═════ Supplied entries

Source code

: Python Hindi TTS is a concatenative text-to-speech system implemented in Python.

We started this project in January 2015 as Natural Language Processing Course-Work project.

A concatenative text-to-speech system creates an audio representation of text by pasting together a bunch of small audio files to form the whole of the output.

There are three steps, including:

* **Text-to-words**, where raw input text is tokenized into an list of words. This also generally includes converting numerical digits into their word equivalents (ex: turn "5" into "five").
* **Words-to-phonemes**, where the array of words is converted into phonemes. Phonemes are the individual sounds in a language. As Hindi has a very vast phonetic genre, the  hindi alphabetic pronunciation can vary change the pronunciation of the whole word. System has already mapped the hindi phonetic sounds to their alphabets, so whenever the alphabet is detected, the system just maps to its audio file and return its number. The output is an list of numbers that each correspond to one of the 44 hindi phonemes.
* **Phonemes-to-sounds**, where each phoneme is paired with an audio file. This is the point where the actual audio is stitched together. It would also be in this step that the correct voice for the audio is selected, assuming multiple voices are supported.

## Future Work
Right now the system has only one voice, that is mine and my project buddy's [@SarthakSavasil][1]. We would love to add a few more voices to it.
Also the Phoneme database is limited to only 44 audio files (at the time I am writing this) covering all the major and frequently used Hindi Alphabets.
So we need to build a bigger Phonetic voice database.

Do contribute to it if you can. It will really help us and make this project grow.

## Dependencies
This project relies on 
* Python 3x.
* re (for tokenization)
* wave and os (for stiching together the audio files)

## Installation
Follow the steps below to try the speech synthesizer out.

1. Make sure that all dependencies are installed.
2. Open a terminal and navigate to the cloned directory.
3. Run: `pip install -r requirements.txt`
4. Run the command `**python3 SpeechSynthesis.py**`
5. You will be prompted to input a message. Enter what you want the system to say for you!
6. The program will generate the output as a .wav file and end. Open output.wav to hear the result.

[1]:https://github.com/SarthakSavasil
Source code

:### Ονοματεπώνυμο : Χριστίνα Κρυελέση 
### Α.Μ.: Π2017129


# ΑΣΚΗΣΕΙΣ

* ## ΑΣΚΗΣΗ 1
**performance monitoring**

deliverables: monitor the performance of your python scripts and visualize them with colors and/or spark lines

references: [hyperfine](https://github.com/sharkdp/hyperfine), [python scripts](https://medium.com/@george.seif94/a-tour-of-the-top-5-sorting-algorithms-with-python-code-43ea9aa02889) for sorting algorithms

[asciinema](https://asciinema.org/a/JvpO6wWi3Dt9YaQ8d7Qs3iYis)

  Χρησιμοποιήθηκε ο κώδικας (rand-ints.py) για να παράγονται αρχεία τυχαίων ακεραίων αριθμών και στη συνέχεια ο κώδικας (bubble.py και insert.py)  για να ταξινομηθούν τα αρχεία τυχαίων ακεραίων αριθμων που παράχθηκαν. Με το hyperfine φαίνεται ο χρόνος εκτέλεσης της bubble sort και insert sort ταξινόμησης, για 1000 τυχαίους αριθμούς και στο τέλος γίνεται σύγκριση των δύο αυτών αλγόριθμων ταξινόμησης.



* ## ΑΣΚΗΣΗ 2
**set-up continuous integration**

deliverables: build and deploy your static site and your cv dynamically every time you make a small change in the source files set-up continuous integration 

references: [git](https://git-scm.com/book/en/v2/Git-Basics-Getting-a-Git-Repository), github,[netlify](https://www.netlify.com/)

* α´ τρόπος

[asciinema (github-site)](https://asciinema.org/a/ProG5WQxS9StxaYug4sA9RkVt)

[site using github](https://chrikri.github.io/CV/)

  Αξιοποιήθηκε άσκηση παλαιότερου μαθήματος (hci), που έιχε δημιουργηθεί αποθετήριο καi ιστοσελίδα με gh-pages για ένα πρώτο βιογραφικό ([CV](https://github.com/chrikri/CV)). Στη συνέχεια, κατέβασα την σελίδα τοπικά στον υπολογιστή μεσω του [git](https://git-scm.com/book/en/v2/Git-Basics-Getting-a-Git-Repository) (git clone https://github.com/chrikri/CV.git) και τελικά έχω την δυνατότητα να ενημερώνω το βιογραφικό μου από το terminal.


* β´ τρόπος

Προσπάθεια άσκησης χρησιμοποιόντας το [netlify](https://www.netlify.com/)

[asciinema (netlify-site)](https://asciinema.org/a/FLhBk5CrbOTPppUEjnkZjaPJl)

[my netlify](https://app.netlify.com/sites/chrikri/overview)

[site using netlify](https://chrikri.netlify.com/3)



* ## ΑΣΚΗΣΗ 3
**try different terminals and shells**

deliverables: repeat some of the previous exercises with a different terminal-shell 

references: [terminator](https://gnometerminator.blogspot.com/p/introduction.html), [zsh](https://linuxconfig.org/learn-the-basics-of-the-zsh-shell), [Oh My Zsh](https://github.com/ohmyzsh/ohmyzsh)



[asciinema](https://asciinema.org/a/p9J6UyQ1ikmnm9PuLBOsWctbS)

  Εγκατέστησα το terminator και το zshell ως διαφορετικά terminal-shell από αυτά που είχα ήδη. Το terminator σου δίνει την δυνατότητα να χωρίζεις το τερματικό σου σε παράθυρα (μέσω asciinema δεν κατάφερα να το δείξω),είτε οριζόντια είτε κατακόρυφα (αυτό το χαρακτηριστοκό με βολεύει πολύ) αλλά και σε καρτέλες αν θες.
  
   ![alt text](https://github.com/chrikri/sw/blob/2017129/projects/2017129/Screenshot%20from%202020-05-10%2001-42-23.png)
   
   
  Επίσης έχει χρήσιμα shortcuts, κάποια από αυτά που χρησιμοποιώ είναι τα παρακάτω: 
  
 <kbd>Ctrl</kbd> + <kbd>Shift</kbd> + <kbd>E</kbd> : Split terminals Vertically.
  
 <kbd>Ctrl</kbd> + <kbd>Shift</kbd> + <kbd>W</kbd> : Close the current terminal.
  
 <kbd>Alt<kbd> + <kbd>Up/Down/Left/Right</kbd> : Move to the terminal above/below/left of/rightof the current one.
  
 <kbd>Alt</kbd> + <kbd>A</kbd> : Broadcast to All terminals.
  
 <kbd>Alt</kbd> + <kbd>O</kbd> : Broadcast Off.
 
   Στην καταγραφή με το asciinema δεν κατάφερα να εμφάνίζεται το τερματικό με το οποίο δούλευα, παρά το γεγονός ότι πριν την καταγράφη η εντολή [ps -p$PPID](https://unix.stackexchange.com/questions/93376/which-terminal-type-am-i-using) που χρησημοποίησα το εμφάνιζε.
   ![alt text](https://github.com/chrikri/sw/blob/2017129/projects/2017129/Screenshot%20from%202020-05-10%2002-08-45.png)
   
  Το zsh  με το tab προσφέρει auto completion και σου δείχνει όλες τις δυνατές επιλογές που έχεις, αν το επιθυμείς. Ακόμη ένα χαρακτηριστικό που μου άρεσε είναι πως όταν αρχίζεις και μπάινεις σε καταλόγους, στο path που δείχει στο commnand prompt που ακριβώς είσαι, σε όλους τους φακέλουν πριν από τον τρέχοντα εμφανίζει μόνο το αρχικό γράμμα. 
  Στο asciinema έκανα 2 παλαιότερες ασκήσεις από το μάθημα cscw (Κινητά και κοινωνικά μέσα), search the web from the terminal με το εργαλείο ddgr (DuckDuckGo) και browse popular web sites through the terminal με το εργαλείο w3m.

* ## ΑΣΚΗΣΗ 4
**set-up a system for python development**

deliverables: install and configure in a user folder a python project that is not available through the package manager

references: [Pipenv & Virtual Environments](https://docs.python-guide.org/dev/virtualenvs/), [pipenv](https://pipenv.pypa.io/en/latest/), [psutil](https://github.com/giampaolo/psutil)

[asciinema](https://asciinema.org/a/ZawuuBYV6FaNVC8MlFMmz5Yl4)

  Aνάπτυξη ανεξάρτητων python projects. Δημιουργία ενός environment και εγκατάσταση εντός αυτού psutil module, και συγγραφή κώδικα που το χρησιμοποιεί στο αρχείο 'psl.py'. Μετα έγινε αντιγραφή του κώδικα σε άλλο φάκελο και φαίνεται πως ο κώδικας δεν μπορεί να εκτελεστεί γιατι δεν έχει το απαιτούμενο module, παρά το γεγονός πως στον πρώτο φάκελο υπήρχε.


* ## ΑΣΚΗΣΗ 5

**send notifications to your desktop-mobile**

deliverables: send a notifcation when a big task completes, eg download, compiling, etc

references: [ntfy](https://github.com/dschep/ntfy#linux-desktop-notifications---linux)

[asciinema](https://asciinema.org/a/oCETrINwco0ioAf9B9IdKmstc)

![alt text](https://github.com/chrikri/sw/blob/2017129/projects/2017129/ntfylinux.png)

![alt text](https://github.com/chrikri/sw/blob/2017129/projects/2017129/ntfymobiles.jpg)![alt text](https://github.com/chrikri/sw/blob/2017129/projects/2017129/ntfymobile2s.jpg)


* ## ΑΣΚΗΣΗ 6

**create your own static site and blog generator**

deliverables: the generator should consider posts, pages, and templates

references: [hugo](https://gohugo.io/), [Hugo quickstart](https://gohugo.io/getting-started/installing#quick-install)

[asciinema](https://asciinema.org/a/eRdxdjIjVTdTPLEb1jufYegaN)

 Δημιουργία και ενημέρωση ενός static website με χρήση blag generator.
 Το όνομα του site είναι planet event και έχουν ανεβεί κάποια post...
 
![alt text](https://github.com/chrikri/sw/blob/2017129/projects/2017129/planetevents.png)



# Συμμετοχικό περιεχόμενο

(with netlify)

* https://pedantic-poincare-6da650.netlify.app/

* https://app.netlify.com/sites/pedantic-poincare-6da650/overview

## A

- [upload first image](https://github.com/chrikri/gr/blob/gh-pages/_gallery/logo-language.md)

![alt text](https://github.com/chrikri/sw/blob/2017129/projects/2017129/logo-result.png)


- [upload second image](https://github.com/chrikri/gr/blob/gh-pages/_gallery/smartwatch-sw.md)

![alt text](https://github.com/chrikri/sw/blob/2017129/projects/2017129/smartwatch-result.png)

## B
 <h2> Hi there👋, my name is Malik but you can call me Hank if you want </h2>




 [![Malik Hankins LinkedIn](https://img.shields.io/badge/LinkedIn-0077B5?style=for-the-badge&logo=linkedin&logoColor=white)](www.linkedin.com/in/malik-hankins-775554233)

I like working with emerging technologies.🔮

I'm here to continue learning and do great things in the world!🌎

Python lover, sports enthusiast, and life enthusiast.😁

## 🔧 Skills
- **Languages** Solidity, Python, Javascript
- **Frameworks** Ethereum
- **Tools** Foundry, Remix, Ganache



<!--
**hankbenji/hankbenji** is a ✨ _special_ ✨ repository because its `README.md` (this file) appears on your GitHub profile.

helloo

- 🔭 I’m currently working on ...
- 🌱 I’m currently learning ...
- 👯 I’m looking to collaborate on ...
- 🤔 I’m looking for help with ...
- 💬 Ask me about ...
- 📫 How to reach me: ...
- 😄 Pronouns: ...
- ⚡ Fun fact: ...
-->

══════════

How to complete this task: Tell how many lines in the data include the string "κώδικας". Reply with the number and no other text.

Solved exercise: 2